▸ **EXERCISE OBJECTIVE**
Collect all lines containing the word "Naming" from the data.
━━━━━ GIVEN DATA ━━━━━
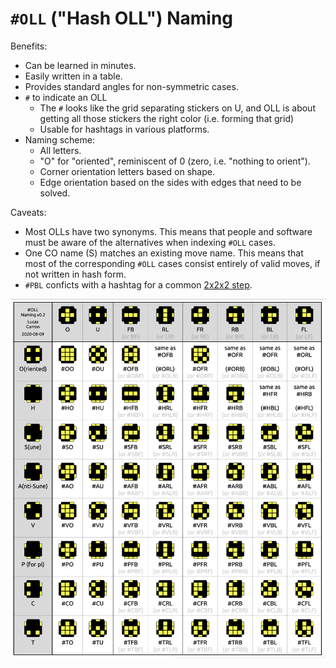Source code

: # `#OLL` ("Hash OLL") Naming

Benefits:

- Can be learned in minutes.
- Easily written in a table.
- Provides standard angles for non-symmetric cases.
- `#` to indicate an OLL
  - The `#` looks like the grid separating stickers on U, and OLL is about getting all those stickers the right color (i.e. forming that grid)
  - Usable for hashtags in various platforms.
- Naming scheme:
  - All letters.
  - "O" for "oriented", reminiscent of 0 (zero, i.e. "nothing to orient").
  - Corner orientation letters based on shape.
  - Edge orientation based on the sides with edges that need to be solved.

Caveats:

- Most OLLs have two synonyms. This means that people and software must be aware of the alternatives when indexing `#OLL` cases.
- One CO name (S) matches an existing move name. This means that most of the corresponding `#OLL` cases consist entirely of valid moves, if not written in hash form.
- `#PBL` conficts with a hashtag for a common [2x2x2 step](https://www.speedsolving.com/wiki/index.php/PBL).

<img src="screencap/Hash OLL Naming.png">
━━━━━
▸ **RESULT**
: # `#OLL` ("Hash OLL") Naming
- Naming scheme:
<img src="screencap/Hash OLL Naming.png">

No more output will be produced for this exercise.